Aku mengutarakan kejanggalan demi kejanggalan dari pernyataan yang pernah ia sampaikan. Ia seruput kopi pahit itu seteguk dan menghela nafas lalu berusaha menjelaskan kemusykilan itu kepadaku. “ ilmuan itu butuh senjata yang namanya penelitian dan penelitian itu akan tajam bila ditulis dalam bentuk laporan, bisa buku bisa juga artikel ataupun hasil yang lain,” katanya mengawali.

Menurutnya, ilmuan itu butuh satu goa pengetahuan yang berarti konsentrasi keilmuan. Goa itu adalah ruang gerak pengetahuan yang digeluti dan terus digali untuk mengukir dalam lobangan pengetahuan secara sempurna. Jika seorang sudah masuk dalam goa artinya ia sudah siap dengan segala konsekuensi seperti gelap, panjang, lembab, dan penuh teka teki. Ini semua persis yang akan dilalui ilmuan dalam melakukan pengembangan keilmuan.

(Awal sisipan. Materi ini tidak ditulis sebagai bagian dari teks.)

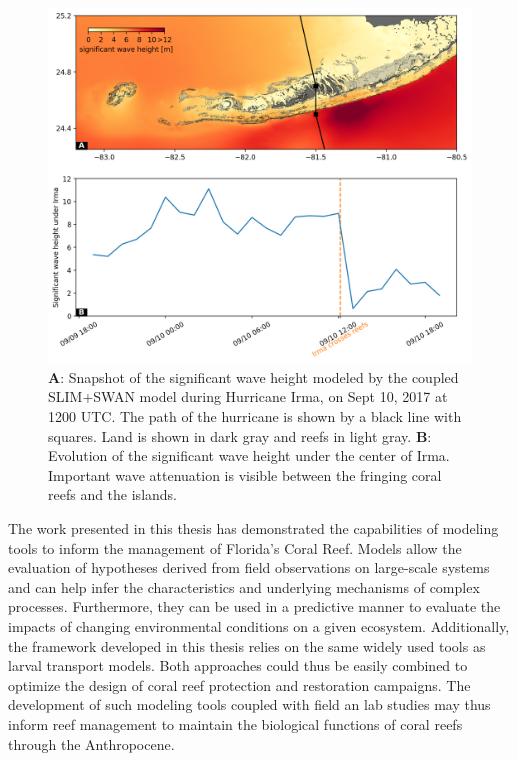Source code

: \begin{figure}
    \centering
    \includegraphics[width=\textwidth]{chapters/conclusions/figures/swh_curve.png}
    \caption{\textbf{A}: Snapshot of the significant wave height modeled by the coupled SLIM+SWAN model during Hurricane Irma, on Sept 10, 2017 at 1200 UTC. The path of the hurricane is shown by a black line with squares. Land is shown in dark gray and reefs in light gray. \textbf{B}: Evolution of the significant wave height under the center of Irma. Important wave attenuation is visible between the fringing coral reefs and the islands.}
    \label{ccl:swh}
\end{figure}

The work presented in this thesis has demonstrated the capabilities of modeling tools to inform the management of Florida's Coral Reef. Models allow the evaluation of hypotheses derived from field observations on large-scale systems and can help infer the characteristics and underlying mechanisms of complex processes. Furthermore, they can be used in a predictive manner to evaluate the impacts of changing environmental conditions on a given ecosystem. Additionally, the framework developed in this thesis relies on the same widely used tools as larval transport models. Both approaches could thus be easily combined to optimize the design of coral reef protection and restoration campaigns. The development of such modeling tools coupled with field an lab studies may thus inform reef management to maintain the biological functions of coral reefs through the Anthropocene.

Untuk memasuki goa itu butuh alat dan beberapa perangkat seperti senter, benda tajam, dan pengaman. Sama seperti seorang ilmuan yang ingin masuk goa juga membutuhkan perangkat seperti metodologi, data, ataupun fakta ilmiah. Seperti itulah goa dan pengetahuan.

Goa dan pengetahuan ibarat satu dimensi yang pelik tapi menarik, yang memukau tapi penuh lika-liku. Namun, satu kejanggalan lagi yang menambah kemusykilanku adalah bagaimana cara kita menemukan goa itu. Bagaimana pula cara mengembangkan dan menggali lebih dalam keilmuan yang telah menjadi pilihan hidupnya ?

Cak Akhol kembali menyeruput kopinya sembari mendengarkanku menyampaikan beberapa pertanyaan dan sanggahan pagi ini. Ia kembali menjelaskan bahwa untuk mencapai goa maka butuh perjalanan, untuk melakukan perjalanan maka butuh pemandu misalnya orang yang pernah singgah atau sekedar mendengar penuturan orang yang sedikit berpengalaman. Sama halnya ilmuan jika ingin mengetahui di mana lokasi konsentrasi ilmu yang harus digelutinya maka ia harus mengetahui perbincangan akademik yang pernah dilakukan oleh ilmuan sebelumnya.

Ia meyakini bahwa setiap penelitian itu pasti didasari oleh perbincangan akademik yang sudah terjadi sejak awal sehingga perbincangan itu terus berlanjut dan membentuk puzle yang tidak sama. Ketidaksamaan ini melahirkan ruang kosong untuk kita tempati sesuai dengan porsi dan bentuk yang dibutuhkan. Bentuk yang dibutuhkan itulah yang disebut dengan goa dan Cak Akhol mengenal goa itu dengan istilah State of the Art.

Ia sendiri juga bercerita bahwa dalam perjalanan karier akademiknya ia menemukan banyak batu kerikil untuk mencapai bibir goa Studi Islam Jawa, belum masuk di sana. Ia harus bergelut dengan berbagai disiplin ilmu termasuk bahasa, kultur, dan simbol. Ia harus mau membaca dan melihat perbincangan akademis sebelum ia menemukan State of the Art-nya. Walhasil hari ini ia telah mampu dan berhasil masuk dalam goa untuk mengembangkan jalan, mengatur haluan goa, dan mengukir dengan indah di goa Studi Islam Jawa-nya.